The bacteria that cause a tropical disease called yaws can recombine with the related bug behind sexually transmitted or congenital syphilis infections via horizontal gene transfer, according to a study in PLOS Neglected Tropical Diseases. Researchers from the Czech Republic and the US sequenced the roughly 1.1 million base genome of a syphilis-causing Trepona pallidum sub-species pallidum strain from Mexico. When they compared this sequence with three more T. pallidum pallidum strains and three strains of T. pallidum pertenue, the sub-species that causes yaws, investigators saw signs of recombination in the newly sequenced Mexican syphilis strain. In particular, two genes in this strain seemed to be a mash up of versions normally found in syphilis- and yaws-causing bacteria, the team reports, apparently produced through sequence swapping in an individual infected with both bugs.
Based on their population analyses, researchers from Johns Hopkins University, Wake Forest University, and elsewhere argue that mutations to a cluster of fatty acid desaturase genes may have helped spur early human migrations throughout Africa. As they write in PLOS One, the investigators looked at sequences in and around the FADS gene cluster in 1,092 1000 Genomes Project participants from more than a dozen populations. Combined with data for more than 1,000 individuals genotyped for the Human Genome Diversity Panel, a search for signs of selection in the FADS region led the team to FADS alleles that appear to have become nearly fixed in ancestral African populations around 85,000 years ago. That, they say, produced versions of these enzymes that are more efficient at converting medium chain polyunsaturated fatty acids — such as those found in plants — to long chain polyunsaturated fatty acids. Study authors argue that such adaptations would theoretically have freed humans from their dependence on seafood-based sources of these fatty acids, which are used to support complex human brain structures and functions.
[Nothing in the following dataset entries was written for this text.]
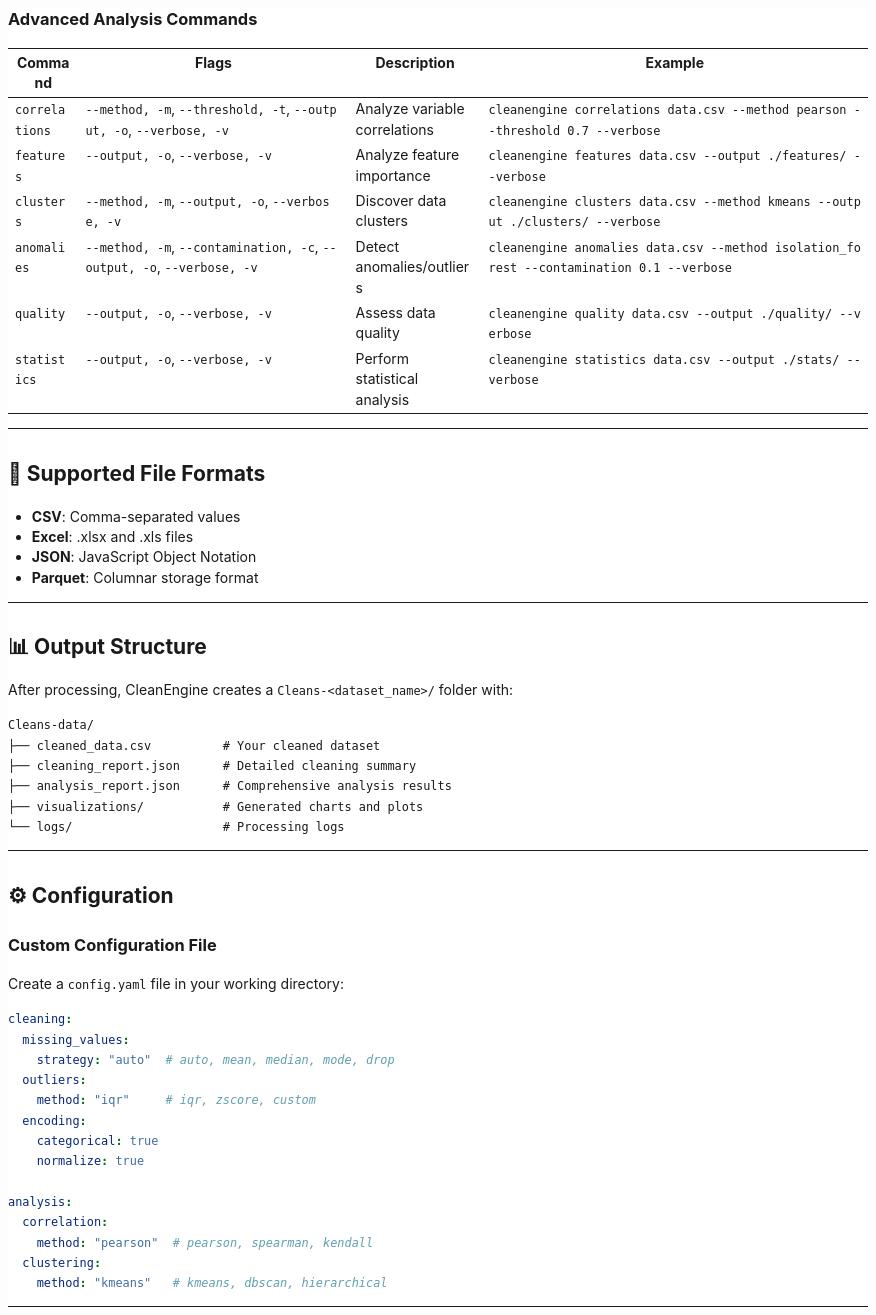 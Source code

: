 ### Advanced Analysis Commands
| Command | Flags | Description | Example |
|---------|-------|-------------|---------|
| `correlations` | `--method, -m`, `--threshold, -t`, `--output, -o`, `--verbose, -v` | Analyze variable correlations | `cleanengine correlations data.csv --method pearson --threshold 0.7 --verbose` |
| `features` | `--output, -o`, `--verbose, -v` | Analyze feature importance | `cleanengine features data.csv --output ./features/ --verbose` |
| `clusters` | `--method, -m`, `--output, -o`, `--verbose, -v` | Discover data clusters | `cleanengine clusters data.csv --method kmeans --output ./clusters/ --verbose` |
| `anomalies` | `--method, -m`, `--contamination, -c`, `--output, -o`, `--verbose, -v` | Detect anomalies/outliers | `cleanengine anomalies data.csv --method isolation_forest --contamination 0.1 --verbose` |
| `quality` | `--output, -o`, `--verbose, -v` | Assess data quality | `cleanengine quality data.csv --output ./quality/ --verbose` |
| `statistics` | `--output, -o`, `--verbose, -v` | Perform statistical analysis | `cleanengine statistics data.csv --output ./stats/ --verbose` |

---

## 📁 Supported File Formats

- **CSV**: Comma-separated values
- **Excel**: .xlsx and .xls files
- **JSON**: JavaScript Object Notation
- **Parquet**: Columnar storage format

---

## 📊 Output Structure

After processing, CleanEngine creates a `Cleans-<dataset_name>/` folder with:

```
Cleans-data/
├── cleaned_data.csv          # Your cleaned dataset
├── cleaning_report.json      # Detailed cleaning summary
├── analysis_report.json      # Comprehensive analysis results
├── visualizations/           # Generated charts and plots
└── logs/                     # Processing logs
```

---

## ⚙️ Configuration

### Custom Configuration File
Create a `config.yaml` file in your working directory:

```yaml
cleaning:
  missing_values:
    strategy: "auto"  # auto, mean, median, mode, drop
  outliers:
    method: "iqr"     # iqr, zscore, custom
  encoding:
    categorical: true
    normalize: true

analysis:
  correlation:
    method: "pearson"  # pearson, spearman, kendall
  clustering:
    method: "kmeans"   # kmeans, dbscan, hierarchical
```

---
In PLOS Genetics, members of the "Genetics of Nephrology: an International Effort," or GENIE consortium describe loci linked to kidney disease in individuals with type 1 diabetes. In an effort to understand the genetic basis for diabetic kidney disease, a diabetic complication that can lead to end-stage renal disease, the researchers did a meta-analysis using data for nearly 6,700 individuals that had been generated through past genome-wide association studies. From this analysis, combined with follow-up testing of suspicious SNPs, the group narrowed in on a potential association between diabetic kidney disease (also called diabetic nephropathy) and a SNP falling in the intron of an epidermal growth factor receptor gene called ERBB4. Two more variants had significant ties to end-stage renal disease risk in individuals with type 1 diabetes. One of these fell in the chromosome 2 gene AFF3, while the other turned up between two genes on chromosome 15.